→ **To do**
State the number of lines in the following data that include the word "CourseName", with no other text.

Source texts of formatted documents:
────────────────────
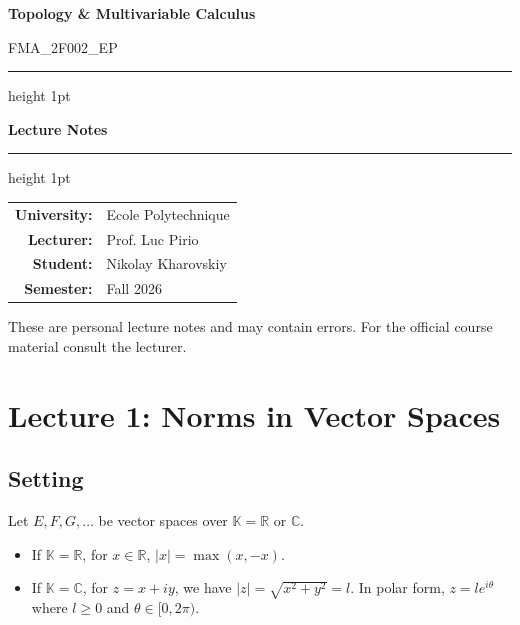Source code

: \documentclass[11pt, a4paper]{article}
\newcommand{\CourseName}{Topology \& Multivariable Calculus}
\newcommand{\CourseCode}{FMA\_2F002\_EP}
\newcommand{\University}{Ecole Polytechnique}
\newcommand{\Lecturer}{Prof. Luc Pirio}
\newcommand{\StudentName}{Nikolay Kharovskiy}
\newcommand{\Semester}{Fall 2026}
\begin{document}
\begin{titlepage}
  \centering
  \vspace*{2cm}

  {\Huge\bfseries \CourseName \par}
  \vspace{0.5cm}
  {\large \CourseCode \par}

  \vspace{1.5cm}
  \hrule height 1pt
  \vspace{0.4cm}
  {\Large\bfseries Lecture Notes \par}
  \vspace{0.4cm}
  \hrule height 1pt

  \vspace{2cm}

  \begin{tabular}{rl}
    \textbf{University:} & \University \\[4pt]
    \textbf{Lecturer:}   & \Lecturer   \\[4pt]
    \textbf{Student:}    & \StudentName \\[4pt]
    \textbf{Semester:}   & \Semester   \\[4pt]
  \end{tabular}

  \vfill

  {\small These are personal lecture notes and may contain errors.
         For the official course material consult the lecturer.}
\end{titlepage}

\tableofcontents
\newpage

\section{Lecture 1: Norms in Vector Spaces}
\subsection{Setting}
Let $E, F, G, \dots$ be vector spaces over $\mathbb{K} = \mathbb{R}$ or $\mathbb{C}$.
\begin{itemize}
    \item If $\mathbb{K} = \mathbb{R}$, for $x \in \mathbb{R}$, $|x| = \max(x, -x)$.
    \item If $\mathbb{K} = \mathbb{C}$, for $z = x + iy$, we have $|z| = \sqrt{x^2 + y^2} = l$. In polar form, $z = l e^{i\theta}$ where $l \ge 0$ and $\theta \in [0, 2\pi)$.
\end{itemize}
\end{document}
────────────────────
→ **Task solution**
2